ROMA, 19 FEB – Superare e abbattere le barriere fisiche e culturali, promuovendo un percorso di crescita e partecipazione attiva. Questo è stato il focus del Convegno “Il ring oltre la disabilità”, incentrato sulla ParaBoxe (Pugilato e Disabilità) e organizzato presso la Sala Matteotti della Camera dei Deputati dalla Federazione Pugilistica Italiana, su proposta dell’Avvocato Tiziana Colamonico, insieme e con il prezioso supporto del Vice Presidente della Camera dei Deputati on. Sergio Costa.
Mi aspetto che nella prossima legge di bilancio si firmi un emendamento affinché possa esserci un finanziamento per boxe e paraboxe. Siamo stati i primi in Europa a pensare alla paraboxe e vogliamo essere anche i primi a presentarla al comitato paralimpico, abbiamo come obiettivo le Paralimpiadi del 2032.
Vogliamo sdoganare quel concetto che vuole la boxe come uno sport violento. E’ uno sport d’arte, ma su 13 milioni di persone diversamente abili in Italia solo il 9% di queste fa sport; un vulnus che dobbiamo superare.

Per me oggi rappresenta un momento importante, un incontro utile per parlare di ParaBoxe e del lavoro straordinario che sta svolgendo la Federazione.
In Italia si contano 13 mln di persone diversamente abili, di cui solo il 9% pratica sport. È un argomento che va affrontato. Il pugilato, che sta vivendo un risorgimento a livello numerico, cerca di andare incontro a tutta una fascia di popolazione vogliosa di svolgere attività sportiva per il raggiungimento del benessere psico-fisico. C’è la volontà, da parte di tutti i partiti, di fare qualcosa in più e la proposta che lancio è quella di prevedere un emendamento alla prossima legge di bilancio per finanziare la boxe e ParaBoxe, che possa impegnare anche la prossima legislatura, soprattutto avendo come obiettivo le Paralimpiadi di Brisbane 2032. La FPI è stata la prima Federazione di pugilato in Europa a pensare alla ParaBoxe, per questo ringrazio il Presidente Flavio D’Ambrosi.”
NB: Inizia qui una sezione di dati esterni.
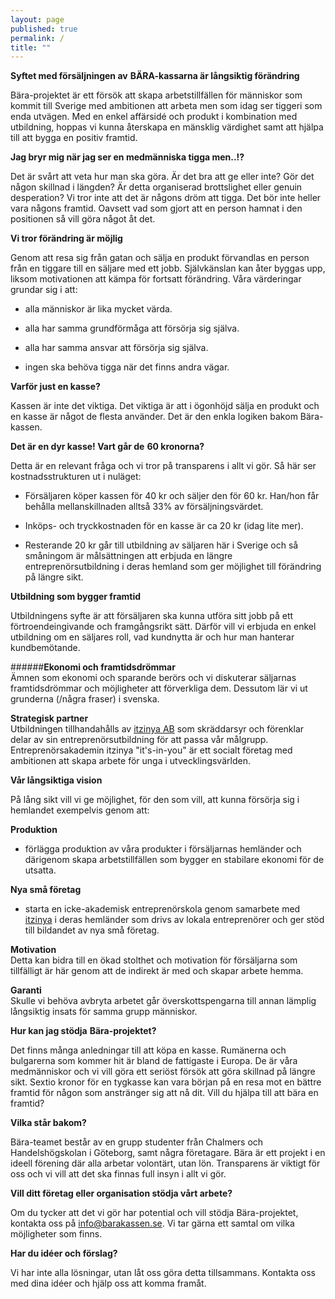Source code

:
 ```yaml
---
layout: page
published: true
permalink: /
title: ""
---
```


**Syftet med försäljningen av** **BÄRA-kassarna är långsiktig förändring**

Bära-projektet är ett försök att skapa arbetstillfällen för människor som kommit till Sverige med ambitionen att arbeta men som idag ser tiggeri som enda utvägen. Med en enkel affärsidé och produkt i kombination med utbildning, hoppas vi kunna återskapa en mänsklig värdighet samt att hjälpa till att bygga en positiv framtid. 

**Jag bryr mig när jag ser en medmänniska tigga men..!?**

Det är svårt att veta hur man ska göra. Är det bra att ge eller inte? Gör det någon skillnad i längden? Är detta organiserad brottslighet eller genuin desperation? Vi tror inte att det är någons dröm att tigga. Det bör inte heller vara någons framtid. Oavsett vad som gjort att en person hamnat i den positionen så vill göra något åt det. 

**Vi tror förändring är möjlig**

Genom att resa sig från gatan och sälja en produkt förvandlas en person från en tiggare till en säljare med ett jobb. Självkänslan kan åter byggas upp, liksom motivationen att kämpa för fortsatt förändring. Våra värderingar grundar sig i att: 

   - alla människor är lika mycket värda.

   - alla har samma grundförmåga att försörja sig själva.

   - alla har samma ansvar att försörja sig själva.

   - ingen ska behöva tigga när det finns andra vägar.

**Varför just en kasse?**

Kassen är inte det viktiga. Det viktiga är att i ögonhöjd sälja en produkt och en kasse är något de flesta använder. Det är den enkla logiken bakom Bära-kassen.

**Det är en dyr kasse! Vart går de** **60 kronorna?**

Detta är en relevant fråga och vi tror på transparens i allt vi gör. Så här ser kostnadsstrukturen ut i nuläget: 

- Försäljaren köper kassen för 40 kr och säljer den för 60 kr. Han/hon får behålla mellanskillnaden alltså 33% av försäljningsvärdet.

- Inköps- och tryckkostnaden för en kasse är ca 20 kr (idag lite mer).

- Resterande 20 kr går till utbildning av säljaren här i Sverige och så småningom är målsättningen att erbjuda en längre entreprenörsutbildning i deras hemland som ger möjlighet till förändring på längre sikt. 

**Utbildning som bygger framtid**

Utbildningens syfte är att försäljaren ska kunna utföra sitt jobb på ett förtroendeingivande och framgångsrikt sätt. Därför vill vi erbjuda en enkel utbildning om en säljares roll, vad kundnytta är och hur man hanterar kundbemötande.
 
######**Ekonomi och framtidsdrömmar**                                             
Ämnen som ekonomi och sparande berörs och vi diskuterar säljarnas framtidsdrömmar och möjligheter att förverkliga dem. Dessutom lär vi ut grunderna (/några fraser) i svenska. 

**Strategisk partner**                                                          
Utbildningen tillhandahålls av [itzinya AB](http://www.itzinya.com) som skräddarsyr och förenklar delar av sin entreprenörsutbildning för att passa vår målgrupp. Entreprenörsakademin itzinya "it's-in-you" är ett socialt företag med ambitionen att skapa arbete för unga i utvecklingsvärlden.

**Vår långsiktiga vision**

På lång sikt vill vi ge möjlighet, för den som vill, att kunna försörja sig i hemlandet exempelvis genom att:

**Produktion**                                                                  
- förlägga produktion av våra produkter i försäljarnas hemländer och därigenom skapa arbetstillfällen som bygger en stabilare ekonomi för de utsatta.

**Nya små företag**                                                             
- starta en icke-akademisk entreprenörskola genom samarbete med [itzinya](http://www.itzinya.com) i deras hemländer som drivs av lokala entreprenörer och ger stöd till bildandet av nya små företag.

**Motivation**                                                                  
Detta kan bidra till en ökad stolthet och motivation för försäljarna som tillfälligt är här genom att de indirekt är med och skapar arbete hemma.

**Garanti**                                                                     
Skulle vi behöva avbryta arbetet går överskottspengarna till annan lämplig långsiktig insats för samma grupp människor.

**Hur kan jag stödja** **Bära-projektet?**

Det finns många anledningar till att köpa en kasse. Rumänerna och bulgarerna som kommer hit är bland de fattigaste i Europa. De är våra medmänniskor och vi vill göra ett seriöst försök att göra skillnad på längre sikt. Sextio kronor för en tygkasse kan vara början på en resa mot en bättre framtid för någon som anstränger sig att nå dit. Vill du hjälpa till att bära en framtid?

**Vilka står bakom?**

Bära-teamet består av en grupp studenter från Chalmers och Handelshögskolan i Göteborg, samt några företagare. Bära är ett projekt i en ideell förening där alla arbetar volontärt, utan lön. Transparens är viktigt för oss och vi vill att det ska finnas full insyn i allt vi gör.


**Vill ditt företag eller organisation stödja vårt arbete?**

Om du tycker att det vi gör har potential och vill stödja Bära-projektet, kontakta oss på [info@barakassen.se](mailto:info@barakassen.se). Vi tar gärna ett samtal om vilka möjligheter som finns.

**Har du idéer och förslag?**

Vi har inte alla lösningar, utan låt oss göra detta tillsammans. Kontakta oss med dina idéer och hjälp oss att komma framåt.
Flavio D’Ambrosi, presidente della Fpi, ha ricordato come “gli stereotipi circondano sempre il pugilato. Dimostriamo che lo sport è inclusione e integrazione aprendo il tesseramento a tutte le disabilità. Dobbiamo abbattere le barriere culturali, l’accesso completo alla pratica sportiva significa non far differenza sul tipo di utenza che entra nelle associazioni sportive”.
A raccontare la propria esperienza anche Simone Dessi, campione italiano, che ha ricordato come, in una fase depressiva “ho scoperto la Paraboxe dicendomi che come faceva stare bene me poteva fare lo stesso anche con altra gente. Ho vinto titoli, sono diventato ambassador della Fpi e ora cerchiamo di lavorare anche in scuole, ospedali e carceri portando la paraboxe in tutta Italia”, conclude.

In Italia, infatti, solo una piccola percentuale di persone diversamente abili pratica attività sportiva, nonostante il riconoscimento crescente del valore sociale e terapeutico dello sport adattato.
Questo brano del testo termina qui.